So, you are working in computational astrophysics and running a lot of simulations is part of your life. A likely challenge you are facing is: how to effectively store your data and process them. This means a couple of things: first, you want to reduce the size of your datasets as much as possible without sacrificing the accuracy or resolution, because you know that you only have limited amounts of storage space and also smaller files can be shared with colleagues more easily. Second, you want to share with your colleagues who may be using a different operating system and data processing program than yours. You want them to be able to read your data correctly. Third, you want to archive your data, so that you can revisit then even after many years.
The solution to these requirements can probably be addressed from two aspects: first, we could use a widely used data format to ensure the interoperability. This data format must be available to as many platforms and programming languages as possible. Second, we must reduce the redundancy of our simulation data as much as possible.
A few options come to mind regarding the first aspect. HDF5, CDF. FITS are widely used formats in science and/or astronomy. HDF5 offers better support in hierarchical data structures and parallel I/O. It also provides facilities for partial I/O, which is very useful for large datasets. FITS are mainly for observational/imagery data. Given that HDF5 offers more features than the other two, it is chosen as the underlying data format for simulation data.

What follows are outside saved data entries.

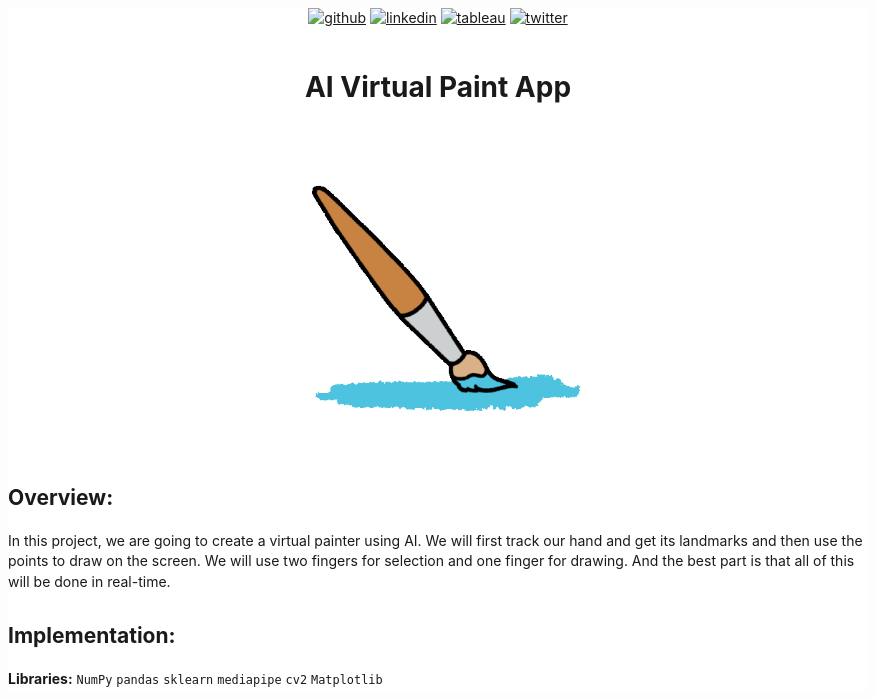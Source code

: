 <div align="center">
  
[1]: https://github.com/Pradnya1208
[2]: https://www.linkedin.com/in/pradnya-patil-b049161ba/
[3]: https://public.tableau.com/app/profile/pradnya.patil3254#!/
[4]: https://twitter.com/Pradnya1208


[![github](https://raw.githubusercontent.com/Pradnya1208/Telecom-Customer-Churn-prediction/c292abd3f9cc647a7edc0061193f1523e9c05e1f/icons/git.svg)][1]
[![linkedin](https://raw.githubusercontent.com/Pradnya1208/Telecom-Customer-Churn-prediction/9f5c4a255972275ced549ea6e34ef35019166944/icons/iconmonstr-linkedin-5.svg)][2]
[![tableau](https://raw.githubusercontent.com/Pradnya1208/Telecom-Customer-Churn-prediction/e257c5d6cf02f13072429935b0828525c601414f/icons/icons8-tableau-software%20(1).svg)][3]
[![twitter](https://raw.githubusercontent.com/Pradnya1208/Telecom-Customer-Churn-prediction/c9f9c5dc4e24eff0143b3056708d24650cbccdde/icons/iconmonstr-twitter-5.svg)][4]

</div>

# <div align="center">AI Virtual Paint App</div>
<div align="center"><img src="https://github.com/Pradnya1208/AI-Virtual-Paint-App/blob/main/output/intro.gif?raw=true" width="40%"></div>



## Overview:
In this project, we are going to create a virtual painter using AI. We will first track our hand and get its landmarks and then use the points to draw on the screen. We will use two fingers for selection and one finger for drawing. And the best part is that all of this will be done in real-time.


## Implementation:

**Libraries:**  `NumPy` `pandas` `sklearn` `mediapipe` `cv2` `Matplotlib`
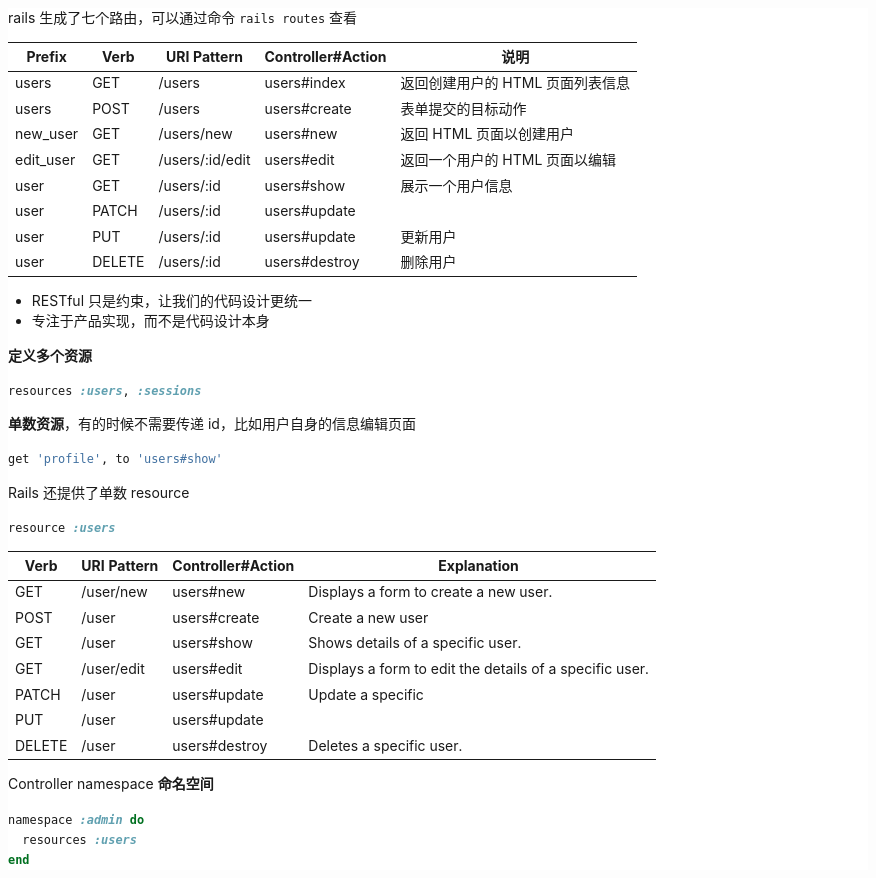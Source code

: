 rails 生成了七个路由，可以通过命令 `rails routes` 查看

| Prefix    | Verb   | URI Pattern     | Controller#Action | 说明                  |
| --------- | ------ | --------------- | ----------------- | ------------------- |
| users     | GET    | /users          | users#index       | 返回创建用户的 HTML 页面列表信息 |
| users     | POST   | /users          | users#create      | 表单提交的目标动作           |
| new_user  | GET    | /users/new      | users#new         | 返回 HTML 页面以创建用户     |
| edit_user | GET    | /users/:id/edit | users#edit        | 返回一个用户的 HTML 页面以编辑  |
| user      | GET    | /users/:id      | users#show        | 展示一个用户信息            |
| user      | PATCH  | /users/:id      | users#update      |                     |
| user      | PUT    | /users/:id      | users#update      | 更新用户                |
| user      | DELETE | /users/:id      | users#destroy     | 删除用户                |

- RESTful 只是约束，让我们的代码设计更统一
- 专注于产品实现，而不是代码设计本身

**定义多个资源**

```rb
resources :users, :sessions
```

**单数资源**，有的时候不需要传递 id，比如用户自身的信息编辑页面

```rb
get 'profile', to 'users#show'
```

Rails 还提供了单数 resource

```rb
resource :users
```

| Verb   | URI Pattern | Controller#Action | Explanation                                             |
| ------ | ----------- | ----------------- | ------------------------------------------------------- |
| GET    | /user/new   | users#new         | Displays a form to create a new user.                   |
| POST   | /user       | users#create      | Create a new user                                       |
| GET    | /user       | users#show        | Shows details of a specific user.                       |
| GET    | /user/edit  | users#edit        | Displays a form to edit the details of a specific user. |
| PATCH  | /user       | users#update      | Update  a specific                                      |
| PUT    | /user       | users#update      |                                                         |
| DELETE | /user       | users#destroy     | Deletes a specific user.                                |

Controller namespace **命名空间**

```rb
namespace :admin do
  resources :users
end
```
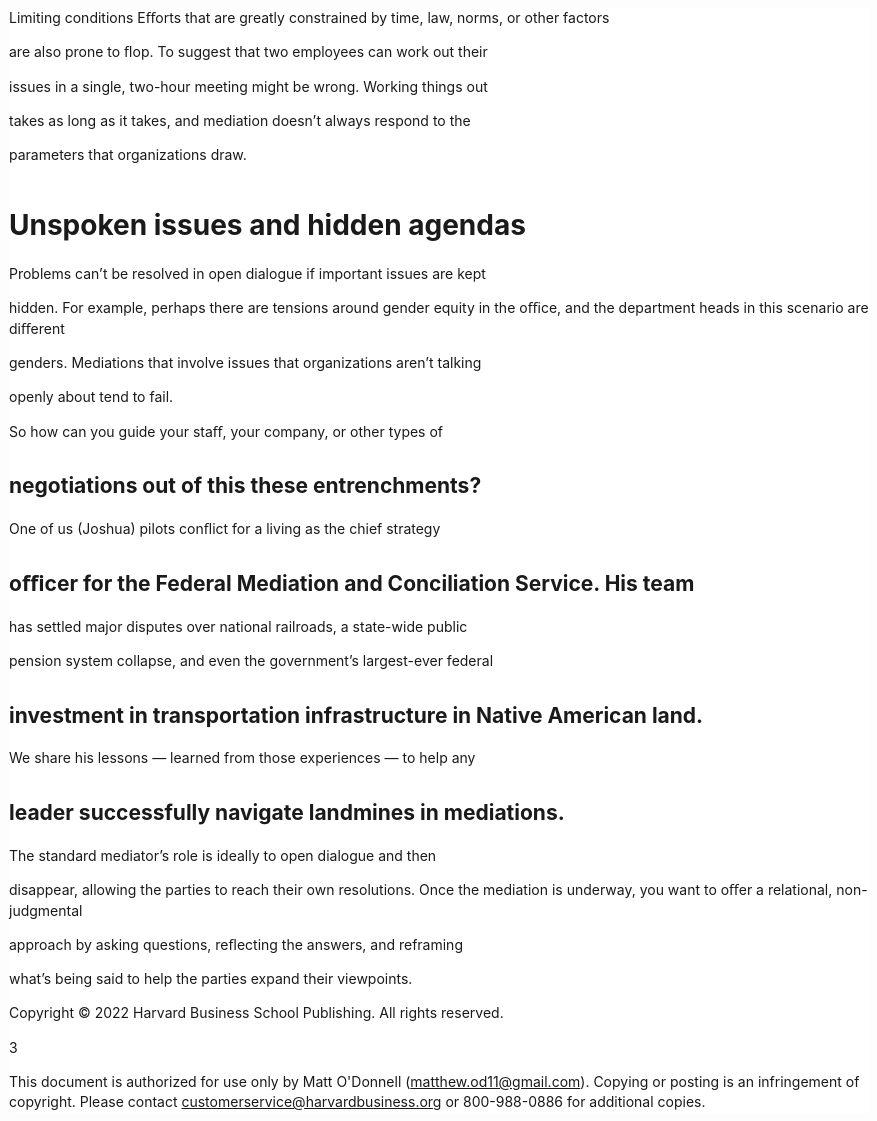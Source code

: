 Limiting conditions Eﬀorts that are greatly constrained by time, law, norms, or other factors

are also prone to ﬂop. To suggest that two employees can work out their

issues in a single, two-hour meeting might be wrong. Working things out

takes as long as it takes, and mediation doesn’t always respond to the

parameters that organizations draw.

# Unspoken issues and hidden agendas

Problems can’t be resolved in open dialogue if important issues are kept

hidden. For example, perhaps there are tensions around gender equity in the oﬃce, and the department heads in this scenario are diﬀerent

genders. Mediations that involve issues that organizations aren’t talking

openly about tend to fail.

So how can you guide your staﬀ, your company, or other types of

## negotiations out of this these entrenchments?

One of us (Joshua) pilots conﬂict for a living as the chief strategy

## oﬃcer for the Federal Mediation and Conciliation Service. His team

has settled major disputes over national railroads, a state-wide public

pension system collapse, and even the government’s largest-ever federal

## investment in transportation infrastructure in Native American land.

We share his lessons — learned from those experiences — to help any

## leader successfully navigate landmines in mediations.

The standard mediator’s role is ideally to open dialogue and then

disappear, allowing the parties to reach their own resolutions. Once the mediation is underway, you want to oﬀer a relational, non-judgmental

approach by asking questions, reﬂecting the answers, and reframing

what’s being said to help the parties expand their viewpoints.

Copyright © 2022 Harvard Business School Publishing. All rights reserved.

3

This document is authorized for use only by Matt O'Donnell (matthew.od11@gmail.com). Copying or posting is an infringement of copyright. Please contact customerservice@harvardbusiness.org or 800-988-0886 for additional copies.
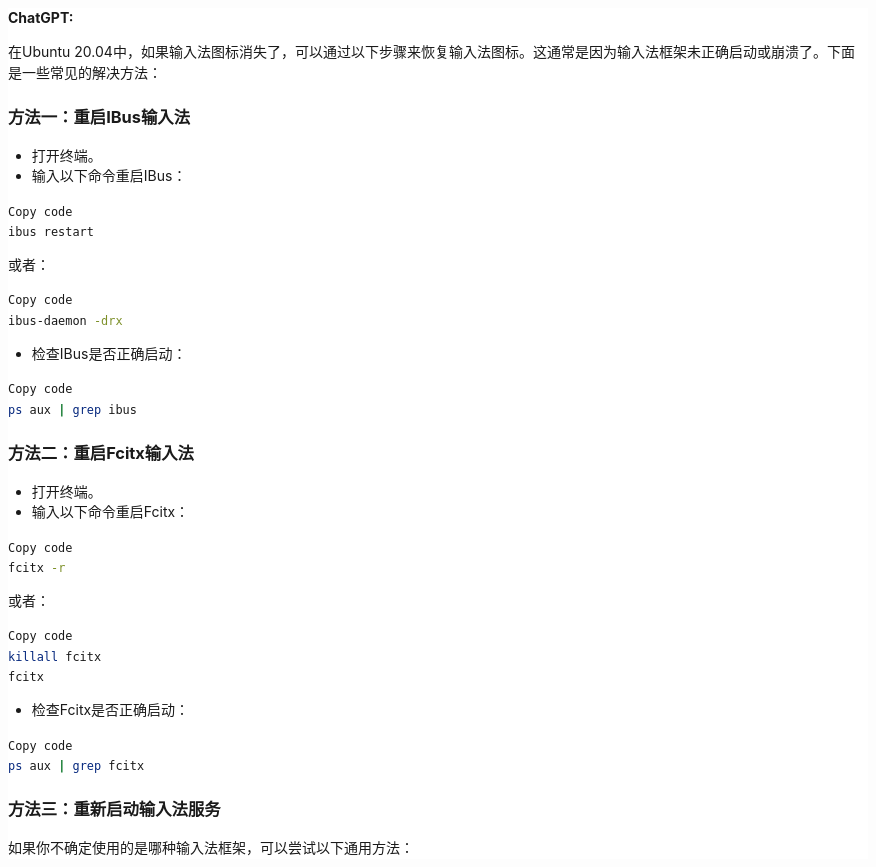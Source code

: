 **ChatGPT:**

在Ubuntu 20.04中，如果输入法图标消失了，可以通过以下步骤来恢复输入法图标。这通常是因为输入法框架未正确启动或崩溃了。下面是一些常见的解决方法：

### 方法一：重启IBus输入法

- 打开终端。
- 输入以下命令重启IBus：

```sh
Copy code
ibus restart

```
或者：

```sh
Copy code
ibus-daemon -drx

```
- 检查IBus是否正确启动：

```sh
Copy code
ps aux | grep ibus

```

### 方法二：重启Fcitx输入法

- 打开终端。
- 输入以下命令重启Fcitx：

```sh
Copy code
fcitx -r

```
或者：

```sh
Copy code
killall fcitx
fcitx

```
- 检查Fcitx是否正确启动：

```sh
Copy code
ps aux | grep fcitx

```

### 方法三：重新启动输入法服务
如果你不确定使用的是哪种输入法框架，可以尝试以下通用方法：
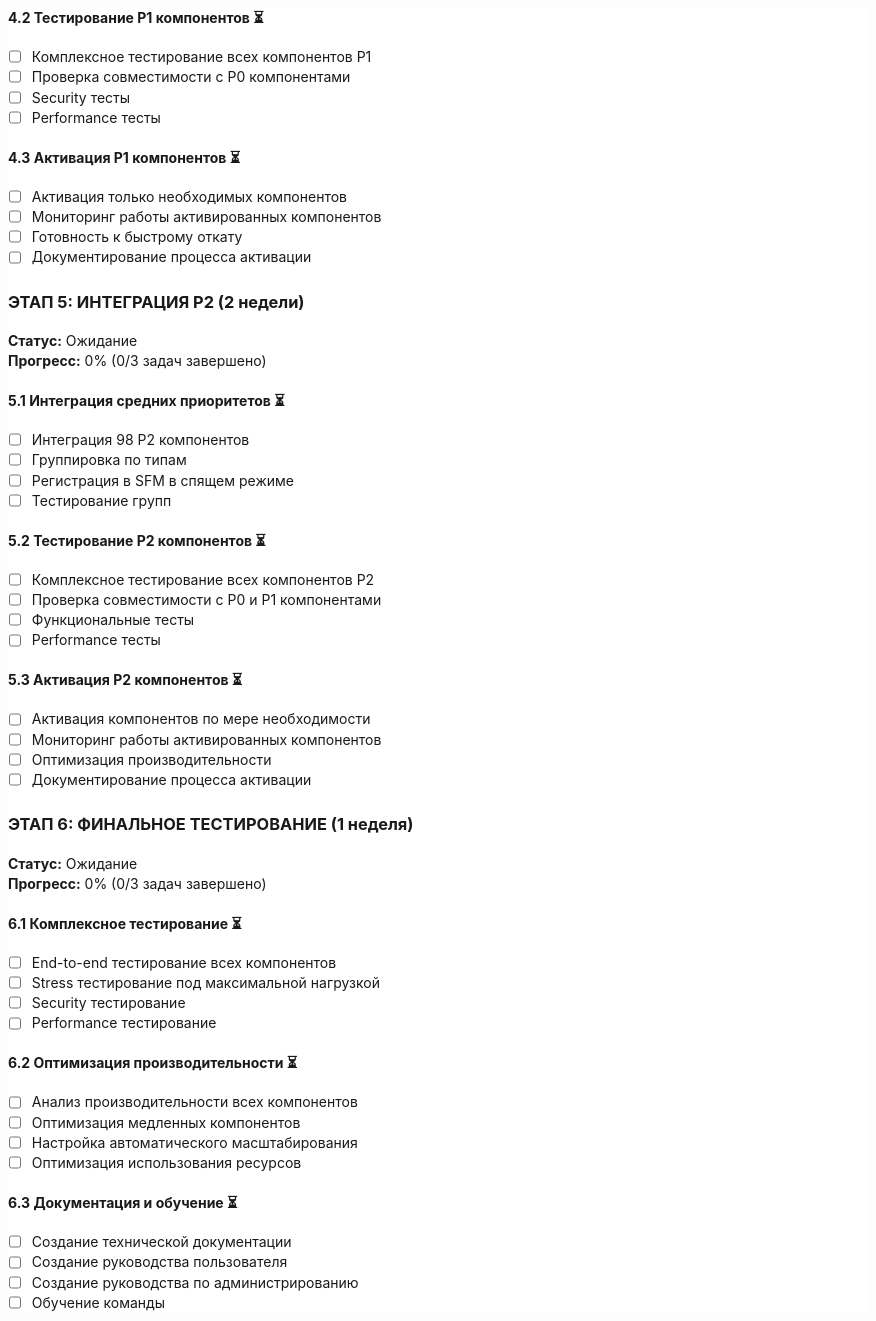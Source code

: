 #### 4.2 Тестирование P1 компонентов ⏳
- [ ] Комплексное тестирование всех компонентов P1
- [ ] Проверка совместимости с P0 компонентами
- [ ] Security тесты
- [ ] Performance тесты

#### 4.3 Активация P1 компонентов ⏳
- [ ] Активация только необходимых компонентов
- [ ] Мониторинг работы активированных компонентов
- [ ] Готовность к быстрому откату
- [ ] Документирование процесса активации

### ЭТАП 5: ИНТЕГРАЦИЯ P2 (2 недели)
**Статус:** Ожидание  
**Прогресс:** 0% (0/3 задач завершено)

#### 5.1 Интеграция средних приоритетов ⏳
- [ ] Интеграция 98 P2 компонентов
- [ ] Группировка по типам
- [ ] Регистрация в SFM в спящем режиме
- [ ] Тестирование групп

#### 5.2 Тестирование P2 компонентов ⏳
- [ ] Комплексное тестирование всех компонентов P2
- [ ] Проверка совместимости с P0 и P1 компонентами
- [ ] Функциональные тесты
- [ ] Performance тесты

#### 5.3 Активация P2 компонентов ⏳
- [ ] Активация компонентов по мере необходимости
- [ ] Мониторинг работы активированных компонентов
- [ ] Оптимизация производительности
- [ ] Документирование процесса активации

### ЭТАП 6: ФИНАЛЬНОЕ ТЕСТИРОВАНИЕ (1 неделя)
**Статус:** Ожидание  
**Прогресс:** 0% (0/3 задач завершено)

#### 6.1 Комплексное тестирование ⏳
- [ ] End-to-end тестирование всех компонентов
- [ ] Stress тестирование под максимальной нагрузкой
- [ ] Security тестирование
- [ ] Performance тестирование

#### 6.2 Оптимизация производительности ⏳
- [ ] Анализ производительности всех компонентов
- [ ] Оптимизация медленных компонентов
- [ ] Настройка автоматического масштабирования
- [ ] Оптимизация использования ресурсов

#### 6.3 Документация и обучение ⏳
- [ ] Создание технической документации
- [ ] Создание руководства пользователя
- [ ] Создание руководства по администрированию
- [ ] Обучение команды
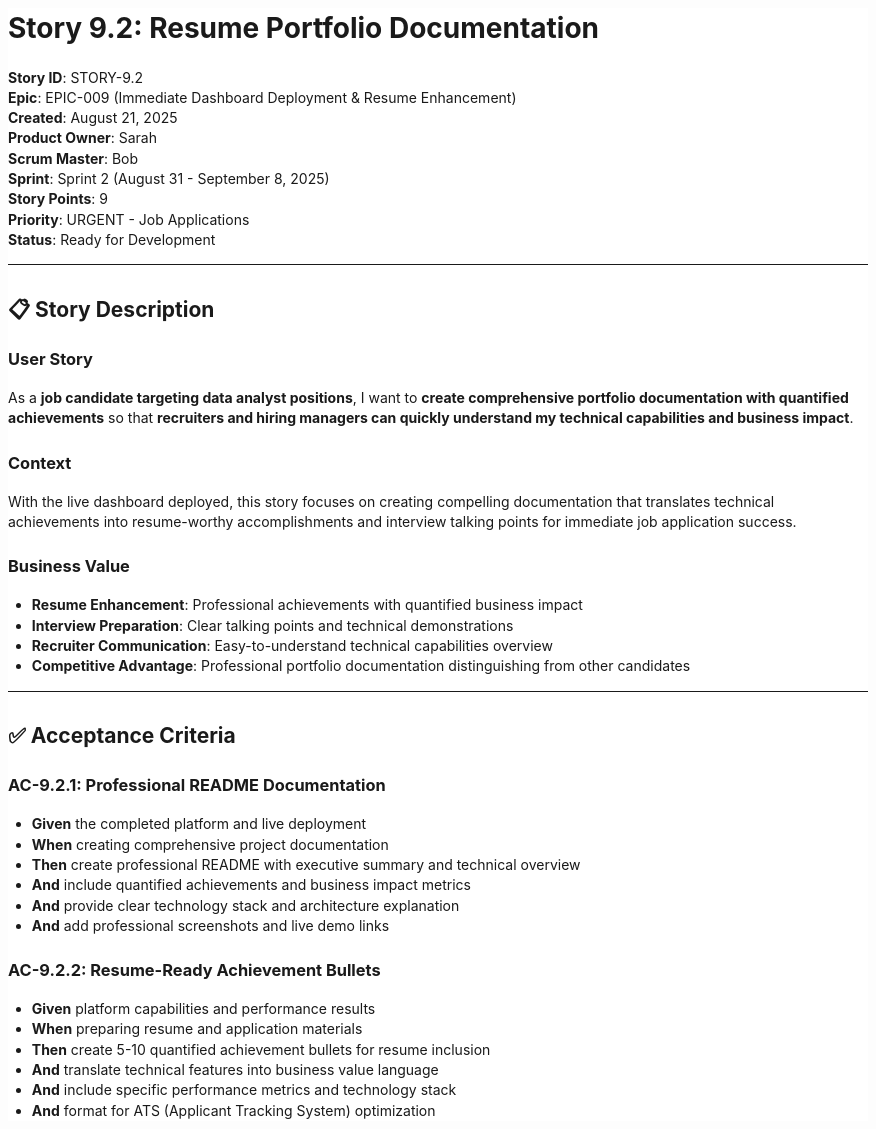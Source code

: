 # Story 9.2: Resume Portfolio Documentation

**Story ID**: STORY-9.2  
**Epic**: EPIC-009 (Immediate Dashboard Deployment & Resume Enhancement)  
**Created**: August 21, 2025  
**Product Owner**: Sarah  
**Scrum Master**: Bob  
**Sprint**: Sprint 2 (August 31 - September 8, 2025)  
**Story Points**: 9  
**Priority**: URGENT - Job Applications  
**Status**: Ready for Development

---

## 📋 **Story Description**

### **User Story**
As a **job candidate targeting data analyst positions**, I want to **create comprehensive portfolio documentation with quantified achievements** so that **recruiters and hiring managers can quickly understand my technical capabilities and business impact**.

### **Context**
With the live dashboard deployed, this story focuses on creating compelling documentation that translates technical achievements into resume-worthy accomplishments and interview talking points for immediate job application success.

### **Business Value**
- **Resume Enhancement**: Professional achievements with quantified business impact
- **Interview Preparation**: Clear talking points and technical demonstrations
- **Recruiter Communication**: Easy-to-understand technical capabilities overview
- **Competitive Advantage**: Professional portfolio documentation distinguishing from other candidates

---

## ✅ **Acceptance Criteria**

### **AC-9.2.1: Professional README Documentation**
- **Given** the completed platform and live deployment
- **When** creating comprehensive project documentation
- **Then** create professional README with executive summary and technical overview
- **And** include quantified achievements and business impact metrics
- **And** provide clear technology stack and architecture explanation
- **And** add professional screenshots and live demo links

### **AC-9.2.2: Resume-Ready Achievement Bullets**
- **Given** platform capabilities and performance results
- **When** preparing resume and application materials
- **Then** create 5-10 quantified achievement bullets for resume inclusion
- **And** translate technical features into business value language
- **And** include specific performance metrics and technology stack
- **And** format for ATS (Applicant Tracking System) optimization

For the second aspect, data redundancy can be largely reduced if we store data incrementally, i.e., only when a particle is updated. By default, we take snapshots of an N-body system periodically and save the data of all particles each time. However, the integrator does not necessarily integrate each particle in each time step. In fact, many N-body codes, especially the codes used in star cluster simulations, employ the so-called "individual time step" integration scheme. For active particles (e.g., in the dense regions of the system, experiencing strong gravitational interactions with other particles), they are integrated more frequently. Inactive particles may be moving largely unperturbed, so to save the computational resource, they do not need to be integrated every single time step. Naturally, their information remains unchanged until the next integration -- no need to be saved to file in this case.